Repeat exactly the lines from the start of the records below through the line that contains "1. Install YCSB 0.2.0", including both.
(Data shown Opens)
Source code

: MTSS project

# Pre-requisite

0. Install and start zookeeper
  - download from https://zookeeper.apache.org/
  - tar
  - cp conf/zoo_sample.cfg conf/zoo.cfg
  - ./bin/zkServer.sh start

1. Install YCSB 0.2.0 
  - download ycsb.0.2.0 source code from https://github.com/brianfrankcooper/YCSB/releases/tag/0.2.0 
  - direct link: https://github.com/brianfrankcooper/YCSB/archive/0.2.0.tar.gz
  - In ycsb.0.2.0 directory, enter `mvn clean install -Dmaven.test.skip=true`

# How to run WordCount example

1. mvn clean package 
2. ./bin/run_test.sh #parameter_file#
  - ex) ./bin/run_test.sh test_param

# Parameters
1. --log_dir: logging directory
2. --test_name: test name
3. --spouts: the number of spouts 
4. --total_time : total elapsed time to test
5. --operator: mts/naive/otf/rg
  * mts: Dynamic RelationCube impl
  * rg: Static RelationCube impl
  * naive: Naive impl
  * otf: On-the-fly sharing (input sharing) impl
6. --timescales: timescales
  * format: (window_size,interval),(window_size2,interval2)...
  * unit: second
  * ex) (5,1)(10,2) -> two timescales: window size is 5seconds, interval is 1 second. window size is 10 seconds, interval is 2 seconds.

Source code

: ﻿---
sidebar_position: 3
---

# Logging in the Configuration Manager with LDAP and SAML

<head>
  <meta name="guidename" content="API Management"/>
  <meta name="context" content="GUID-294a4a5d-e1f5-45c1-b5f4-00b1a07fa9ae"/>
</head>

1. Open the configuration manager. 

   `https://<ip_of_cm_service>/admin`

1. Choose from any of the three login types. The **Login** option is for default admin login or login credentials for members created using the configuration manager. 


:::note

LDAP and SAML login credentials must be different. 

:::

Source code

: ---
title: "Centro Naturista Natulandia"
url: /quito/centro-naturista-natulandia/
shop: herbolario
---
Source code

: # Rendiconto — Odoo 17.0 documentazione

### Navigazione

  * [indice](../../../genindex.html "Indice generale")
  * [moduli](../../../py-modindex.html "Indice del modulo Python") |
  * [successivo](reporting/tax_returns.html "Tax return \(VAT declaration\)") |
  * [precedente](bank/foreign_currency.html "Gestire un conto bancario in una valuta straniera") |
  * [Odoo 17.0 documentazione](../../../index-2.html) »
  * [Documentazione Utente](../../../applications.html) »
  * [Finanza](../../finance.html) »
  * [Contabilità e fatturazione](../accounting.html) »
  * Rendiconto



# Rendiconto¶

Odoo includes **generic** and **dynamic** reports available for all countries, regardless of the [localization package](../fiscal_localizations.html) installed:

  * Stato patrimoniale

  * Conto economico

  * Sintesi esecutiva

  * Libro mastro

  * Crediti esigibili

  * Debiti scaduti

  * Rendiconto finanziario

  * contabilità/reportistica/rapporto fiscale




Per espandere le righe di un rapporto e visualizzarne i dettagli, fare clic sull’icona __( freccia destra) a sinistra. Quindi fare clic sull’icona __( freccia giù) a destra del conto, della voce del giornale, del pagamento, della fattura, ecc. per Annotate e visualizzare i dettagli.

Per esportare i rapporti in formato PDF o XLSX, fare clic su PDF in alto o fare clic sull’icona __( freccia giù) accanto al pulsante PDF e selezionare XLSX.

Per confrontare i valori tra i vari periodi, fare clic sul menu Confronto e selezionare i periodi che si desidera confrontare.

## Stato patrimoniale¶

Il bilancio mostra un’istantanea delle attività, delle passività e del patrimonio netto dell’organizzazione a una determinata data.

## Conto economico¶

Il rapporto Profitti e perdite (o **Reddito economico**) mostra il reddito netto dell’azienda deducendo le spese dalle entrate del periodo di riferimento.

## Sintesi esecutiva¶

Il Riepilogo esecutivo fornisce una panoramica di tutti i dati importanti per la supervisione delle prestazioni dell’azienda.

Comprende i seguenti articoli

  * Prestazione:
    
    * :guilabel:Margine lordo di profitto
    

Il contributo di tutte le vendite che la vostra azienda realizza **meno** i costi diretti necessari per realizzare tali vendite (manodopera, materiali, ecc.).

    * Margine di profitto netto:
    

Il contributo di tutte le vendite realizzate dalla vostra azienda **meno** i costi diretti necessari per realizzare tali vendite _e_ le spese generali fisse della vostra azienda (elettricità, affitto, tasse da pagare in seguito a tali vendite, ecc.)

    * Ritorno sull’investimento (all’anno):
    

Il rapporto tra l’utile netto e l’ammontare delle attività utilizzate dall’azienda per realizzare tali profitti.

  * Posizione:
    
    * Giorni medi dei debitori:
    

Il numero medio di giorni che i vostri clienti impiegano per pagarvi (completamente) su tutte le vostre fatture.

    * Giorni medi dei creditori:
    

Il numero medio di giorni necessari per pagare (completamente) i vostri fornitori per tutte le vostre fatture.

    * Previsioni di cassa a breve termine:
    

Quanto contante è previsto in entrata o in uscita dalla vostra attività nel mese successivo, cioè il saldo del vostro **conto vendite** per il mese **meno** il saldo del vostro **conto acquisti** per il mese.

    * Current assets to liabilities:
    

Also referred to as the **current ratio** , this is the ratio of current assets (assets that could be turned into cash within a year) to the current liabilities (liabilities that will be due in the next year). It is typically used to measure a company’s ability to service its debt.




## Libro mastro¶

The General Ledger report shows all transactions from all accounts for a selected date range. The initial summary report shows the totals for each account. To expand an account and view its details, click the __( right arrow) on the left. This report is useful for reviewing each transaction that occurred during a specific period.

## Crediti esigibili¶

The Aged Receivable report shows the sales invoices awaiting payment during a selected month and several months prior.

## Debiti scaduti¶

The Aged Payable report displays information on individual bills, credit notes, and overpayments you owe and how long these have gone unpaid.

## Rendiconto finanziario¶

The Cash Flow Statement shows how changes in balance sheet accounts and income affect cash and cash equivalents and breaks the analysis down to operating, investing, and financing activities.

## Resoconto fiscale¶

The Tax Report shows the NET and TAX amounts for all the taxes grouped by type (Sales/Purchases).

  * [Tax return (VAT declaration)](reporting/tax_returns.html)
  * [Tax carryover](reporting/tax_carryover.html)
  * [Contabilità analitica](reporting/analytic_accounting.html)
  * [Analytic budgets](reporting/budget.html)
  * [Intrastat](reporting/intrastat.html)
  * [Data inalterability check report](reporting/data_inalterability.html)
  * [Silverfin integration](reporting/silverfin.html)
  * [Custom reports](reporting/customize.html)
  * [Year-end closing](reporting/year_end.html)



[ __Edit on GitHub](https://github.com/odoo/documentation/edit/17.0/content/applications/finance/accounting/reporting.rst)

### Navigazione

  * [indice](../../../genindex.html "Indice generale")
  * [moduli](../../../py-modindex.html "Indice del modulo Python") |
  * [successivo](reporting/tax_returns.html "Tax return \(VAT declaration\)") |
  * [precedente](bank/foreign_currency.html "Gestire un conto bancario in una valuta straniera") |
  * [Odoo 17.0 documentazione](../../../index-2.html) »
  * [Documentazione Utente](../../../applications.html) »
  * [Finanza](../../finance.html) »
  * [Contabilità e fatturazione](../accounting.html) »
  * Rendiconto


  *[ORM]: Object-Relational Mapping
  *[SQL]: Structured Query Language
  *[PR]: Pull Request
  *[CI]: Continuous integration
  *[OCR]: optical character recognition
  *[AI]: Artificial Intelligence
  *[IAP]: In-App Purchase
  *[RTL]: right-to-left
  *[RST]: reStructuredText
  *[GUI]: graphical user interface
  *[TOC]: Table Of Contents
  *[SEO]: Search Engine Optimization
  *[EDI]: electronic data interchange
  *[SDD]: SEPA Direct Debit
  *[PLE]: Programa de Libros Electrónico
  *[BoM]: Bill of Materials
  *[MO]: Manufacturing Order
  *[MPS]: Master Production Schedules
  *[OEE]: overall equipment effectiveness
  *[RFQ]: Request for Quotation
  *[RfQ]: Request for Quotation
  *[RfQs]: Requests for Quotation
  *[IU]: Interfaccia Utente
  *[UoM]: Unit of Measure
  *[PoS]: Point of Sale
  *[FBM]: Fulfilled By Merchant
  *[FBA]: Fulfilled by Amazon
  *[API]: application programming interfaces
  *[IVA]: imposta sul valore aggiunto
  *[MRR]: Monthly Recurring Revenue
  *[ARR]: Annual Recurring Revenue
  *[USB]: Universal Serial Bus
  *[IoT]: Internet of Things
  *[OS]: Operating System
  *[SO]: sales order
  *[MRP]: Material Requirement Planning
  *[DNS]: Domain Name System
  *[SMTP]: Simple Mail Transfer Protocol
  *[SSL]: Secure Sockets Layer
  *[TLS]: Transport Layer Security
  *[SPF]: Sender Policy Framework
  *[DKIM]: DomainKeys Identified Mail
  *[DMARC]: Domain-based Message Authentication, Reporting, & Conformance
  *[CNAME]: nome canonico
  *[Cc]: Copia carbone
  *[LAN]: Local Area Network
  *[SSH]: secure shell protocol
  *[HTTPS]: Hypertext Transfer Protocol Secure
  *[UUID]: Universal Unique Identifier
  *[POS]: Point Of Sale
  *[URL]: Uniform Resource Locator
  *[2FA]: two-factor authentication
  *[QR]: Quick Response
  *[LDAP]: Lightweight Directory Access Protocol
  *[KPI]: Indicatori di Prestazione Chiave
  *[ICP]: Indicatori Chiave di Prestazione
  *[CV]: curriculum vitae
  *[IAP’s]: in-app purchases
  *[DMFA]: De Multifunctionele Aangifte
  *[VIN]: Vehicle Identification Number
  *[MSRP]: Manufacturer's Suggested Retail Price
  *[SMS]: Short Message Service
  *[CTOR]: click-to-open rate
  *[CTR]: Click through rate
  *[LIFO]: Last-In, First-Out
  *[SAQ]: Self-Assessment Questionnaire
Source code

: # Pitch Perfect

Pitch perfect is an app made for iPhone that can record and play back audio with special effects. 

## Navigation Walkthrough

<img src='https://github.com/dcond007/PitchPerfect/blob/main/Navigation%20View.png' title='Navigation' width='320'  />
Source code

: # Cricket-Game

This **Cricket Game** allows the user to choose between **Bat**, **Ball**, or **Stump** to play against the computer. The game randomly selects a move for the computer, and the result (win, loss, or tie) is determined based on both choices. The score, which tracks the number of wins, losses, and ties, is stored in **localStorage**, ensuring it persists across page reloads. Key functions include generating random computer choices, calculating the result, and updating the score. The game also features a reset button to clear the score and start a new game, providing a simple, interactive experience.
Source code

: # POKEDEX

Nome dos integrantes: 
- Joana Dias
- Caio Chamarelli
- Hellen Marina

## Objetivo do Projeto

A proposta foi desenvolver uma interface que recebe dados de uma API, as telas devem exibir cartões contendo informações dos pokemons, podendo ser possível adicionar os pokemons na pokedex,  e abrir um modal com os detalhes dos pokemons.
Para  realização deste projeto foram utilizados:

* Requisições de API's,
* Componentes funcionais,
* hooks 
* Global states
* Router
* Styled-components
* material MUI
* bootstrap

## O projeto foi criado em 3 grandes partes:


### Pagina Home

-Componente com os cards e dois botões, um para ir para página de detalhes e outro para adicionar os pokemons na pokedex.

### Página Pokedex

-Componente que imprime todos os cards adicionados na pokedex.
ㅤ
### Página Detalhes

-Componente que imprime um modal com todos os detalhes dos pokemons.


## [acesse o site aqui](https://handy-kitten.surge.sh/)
(Data shown Closes)
» Answer area:
Source code

: MTSS project

# Pre-requisite

0. Install and start zookeeper
  - download from https://zookeeper.apache.org/
  - tar
  - cp conf/zoo_sample.cfg conf/zoo.cfg
  - ./bin/zkServer.sh start

1. Install YCSB 0.2.0 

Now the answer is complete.